If you want more info on OData, follow the link in the article to find box examples and live services running OData and examples of how to create your own OData providers.
Hi Tobias, to avoid confusion, we should say "apps for SharePoint 2013" (there will be for Office 2013 too!).
I'm sure your preparing an article about it, MSDN has a great overview:
http://msdn.microsoft.com/e...
Hi Tran,
Thank you for your comment. Yes that's true, there's Apps for Office and Apps for SharePoint. These are different types of apps for different products.
Documentation says "also supported in SharePoint Designer", where???
Hi Half Scheidl,
Where did you find that reference?
Cheers,
Tobias.
Hi Tobias,
First at all, thanks for examples.
I need help in this scenario. It works fine, but when i try to launch with my own odata http://mysite/_vti_bin/listdata.svc and navigate to app-{guidapp}.mydevsite:3000/myfirstapp/Lists/MyList/ReadAllMyListItem.aspx returns issue "LobSystem (External System) returned authentication error" and logs does not return consistent results.
Any ideas?
Regards,
Thanks for the great post. How do i make this a Readonly list.
Hi Tobias,
Thank you for your article, Well articulated and very useful...
I have a question here: Does BCS have some intelligent means to handle OData providers from large data source having millions of records?
In BCS WCF Connectors, we normally use to bring in a PageNumber filter into our BDC model and add an additional pagenumber parameter to our WCF service to handle paginations and large data source. BCS then increments PageNumber values from 0,1,2 etc. until it queries all the data from external system. But i didn't quite find any documentation on pagination for OData connectors and how it works when data source is bringing in millions of records.

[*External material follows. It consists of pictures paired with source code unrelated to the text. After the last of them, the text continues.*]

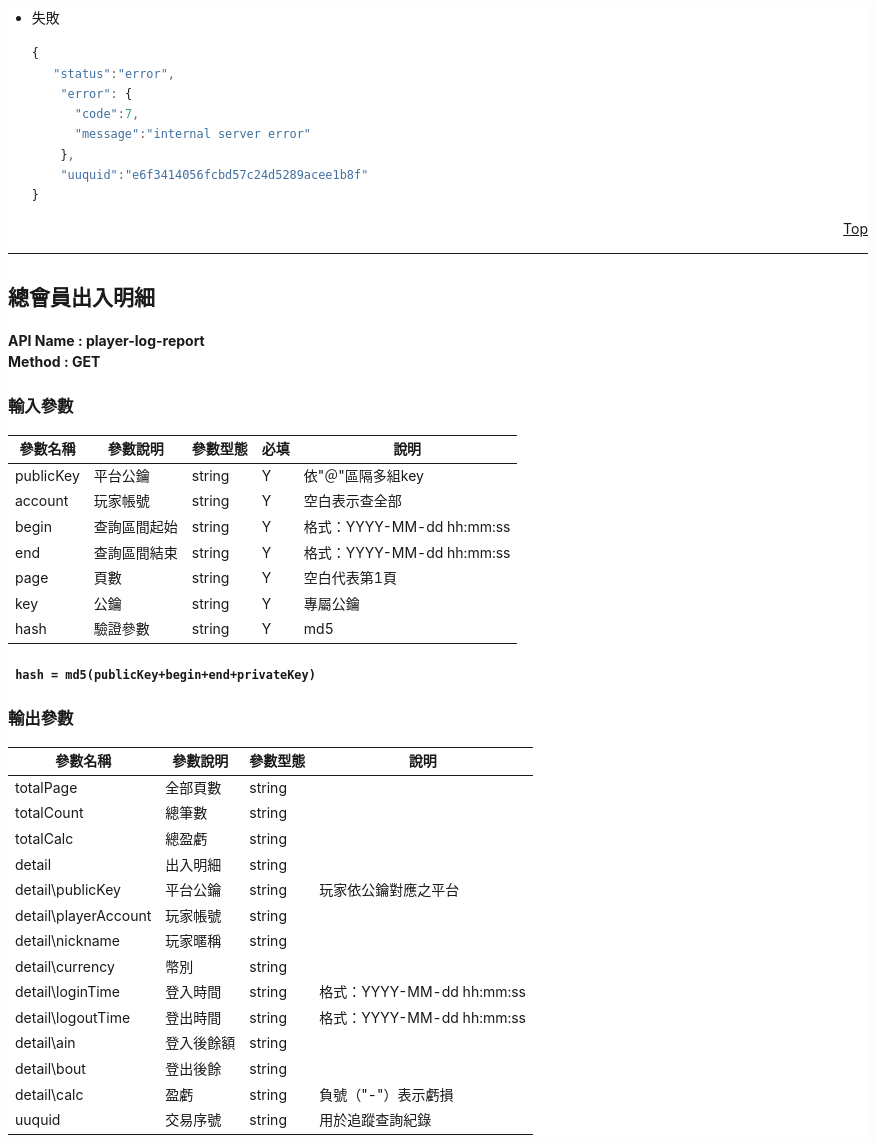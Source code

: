    + 失敗
     ```javascript
     {
        "status":"error",
         "error": {
           "code":7,
           "message":"internal server error"
         },
         "uuquid":"e6f3414056fcbd57c24d5289acee1b8f"
     }
     ```
<div align="right"><a href="#top">Top</a></div>

------

## <span>總會員出入明細</span>
   **API Name : player-log-report**</br>
   **Method : GET**
   ### 輸入參數
| 參數名稱 | 參數說明 | 參數型態 | 必填 | 說明 |
|----|----|----|----|----|
| publicKey | 平台公鑰 | string | Y | 依"＠"區隔多組key |
| account | 玩家帳號 | string | Y | 空白表示查全部 |
| begin | 查詢區間起始 | string | Y | 格式：YYYY-MM-dd hh:mm:ss |
| end | 查詢區間結束 | string | Y | 格式：YYYY-MM-dd hh:mm:ss |
| page | 頁數 | string | Y | 空白代表第1頁 |
| key | 公鑰 | string | Y | 專屬公鑰 |
| hash | 驗證參數 | string | Y | md5 |

   #### **` hash = md5(publicKey+begin+end+privateKey)`**

   ### 輸出參數
| 參數名稱 | 參數說明 | 參數型態 | 說明 |
|--|----|----------|--|
| totalPage | 全部頁數 | string |  |
| totalCount | 總筆數 | string |  |
| totalCalc | 總盈虧 | string |  |
| detail | 出入明細 | string |  |
| detail\publicKey | 平台公鑰 | string | 玩家依公鑰對應之平台 |
| detail\playerAccount | 玩家帳號 | string |  |
| detail\nickname | 玩家暱稱 | string |  |
| detail\currency | 幣別 | string |  |
| detail\loginTime | 登入時間 | string | 格式：YYYY-MM-dd hh:mm:ss |
| detail\logoutTime | 登出時間 | string | 格式：YYYY-MM-dd hh:mm:ss |
| detail\ain | 登入後餘額 | string |  |
| detail\bout | 登出後餘 | string |  |
| detail\calc | 盈虧 | string | 負號（"-"）表示虧損 |
| uuquid | 交易序號 | string | 用於追蹤查詢紀錄 |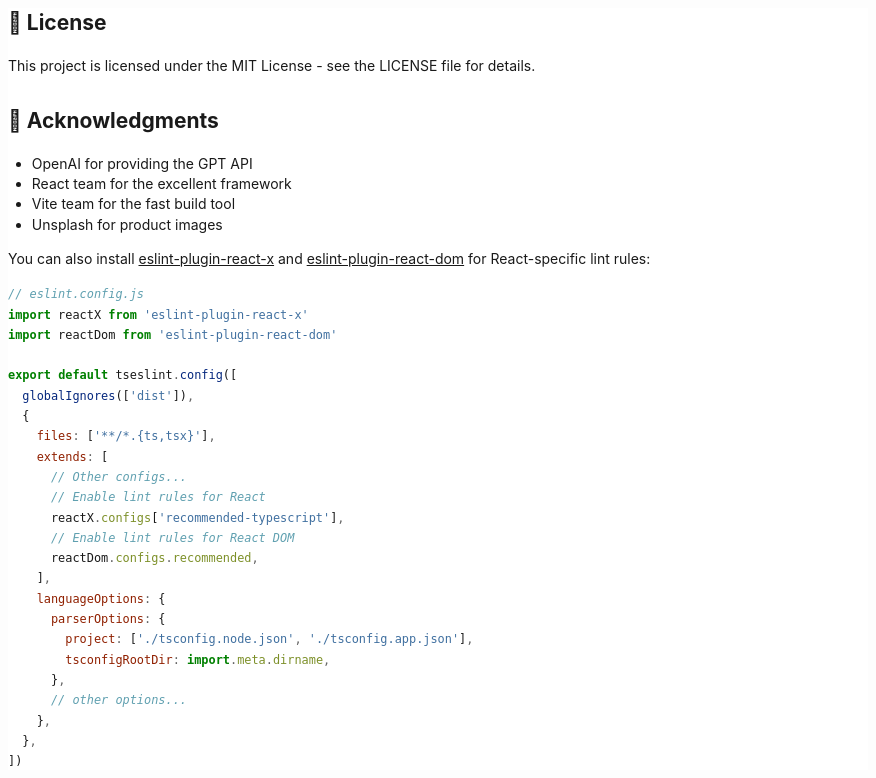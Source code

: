 ## 📄 License

This project is licensed under the MIT License - see the LICENSE file for details.

## 🙏 Acknowledgments

- OpenAI for providing the GPT API
- React team for the excellent framework
- Vite team for the fast build tool
- Unsplash for product images

You can also install [eslint-plugin-react-x](https://github.com/Rel1cx/eslint-react/tree/main/packages/plugins/eslint-plugin-react-x) and [eslint-plugin-react-dom](https://github.com/Rel1cx/eslint-react/tree/main/packages/plugins/eslint-plugin-react-dom) for React-specific lint rules:

```js
// eslint.config.js
import reactX from 'eslint-plugin-react-x'
import reactDom from 'eslint-plugin-react-dom'

export default tseslint.config([
  globalIgnores(['dist']),
  {
    files: ['**/*.{ts,tsx}'],
    extends: [
      // Other configs...
      // Enable lint rules for React
      reactX.configs['recommended-typescript'],
      // Enable lint rules for React DOM
      reactDom.configs.recommended,
    ],
    languageOptions: {
      parserOptions: {
        project: ['./tsconfig.node.json', './tsconfig.app.json'],
        tsconfigRootDir: import.meta.dirname,
      },
      // other options...
    },
  },
])
```
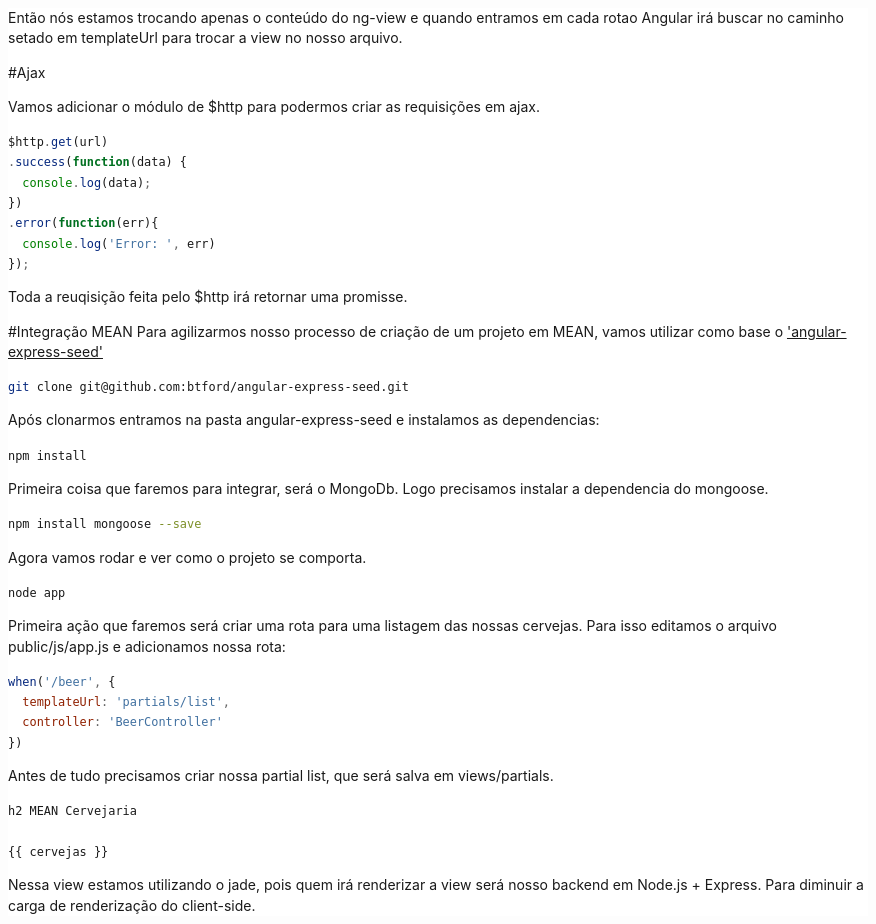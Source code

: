 Então nós estamos trocando apenas o conteúdo do ng-view e quando entramos em
cada rotao Angular irá buscar no caminho setado em templateUrl para trocar
a view no nosso arquivo.


#Ajax

Vamos adicionar o módulo de $http para podermos criar as requisições em ajax.

```javascript
$http.get(url)
.success(function(data) {
  console.log(data);
})
.error(function(err){
  console.log('Error: ', err)
});
```

Toda a reuqisição feita pelo $http irá retornar uma promisse.


#Integração MEAN
Para agilizarmos nosso processo de criação de um projeto em MEAN, vamos utilizar
como base o ['angular-express-seed'](http://github.com:btford/angular-express-seed.git)

```bash
git clone git@github.com:btford/angular-express-seed.git
```

Após clonarmos entramos na pasta angular-express-seed e instalamos as dependencias:

```bash
npm install
```

Primeira coisa que faremos para integrar, será o MongoDb. Logo precisamos
instalar a dependencia do mongoose.

```bash
npm install mongoose --save
```

Agora vamos rodar e ver como o projeto se comporta.

```bash
node app
```

Primeira ação que faremos será criar uma rota para uma listagem das nossas cervejas.
Para isso editamos o arquivo public/js/app.js e adicionamos nossa rota:
```javascript
when('/beer', {
  templateUrl: 'partials/list',
  controller: 'BeerController'
})
```

Antes de tudo precisamos criar nossa partial list, que será salva em views/partials.
```jade
h2 MEAN Cervejaria

{{ cervejas }}
```
Nessa view estamos utilizando o jade, pois quem irá renderizar a view será nosso
backend em Node.js + Express. Para diminuir a carga de renderização do client-side.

Have you tried large data sources with the BCS OData connector?
Hi Tobias,
Good article! Thanks for the example it works fine!.
Now, I'm searching for an example like this, but for Sharepoint 2013 online with BCS consuming Odata with Windows Authentication security. I configured Secure Store Service, BCS connection, security, etc., the app deploys but can't connect to server.
The Odata service is working.
I can't find out what i'm doing wrong.
Have you faced a scenario like this?
Thanks!
Norberto
Hi Norberto,
Thank you for the comment.
While I haven't had the exact scenario you describe, I guess a bit of debugging would help. But I would post the question to www.mssharepointforums.com in order to get more people's attention to this specific issue :-)
Cheers,
Tob.
Can I create an external content type without creating an App?
wonderful; straight and direct. thanks for sharing the knowledge
Hi Kenny,
Thank you for the comment, I'm glad you liked it :-)
Cheers,
Tobias.
Hi Tobias, Thanks for such a great article. I just tried the steps in your blog and got the error "The remote server returned an error: (407) Proxy Authentication Required." the OData service that i am using is http://services.odata.org/V.... Can you help us in finding possible cause of this issue.
Thank you Tobias, this a very good presentation. I have a cloud environment but not sure I have any OData web service available. Is there any way to find it out?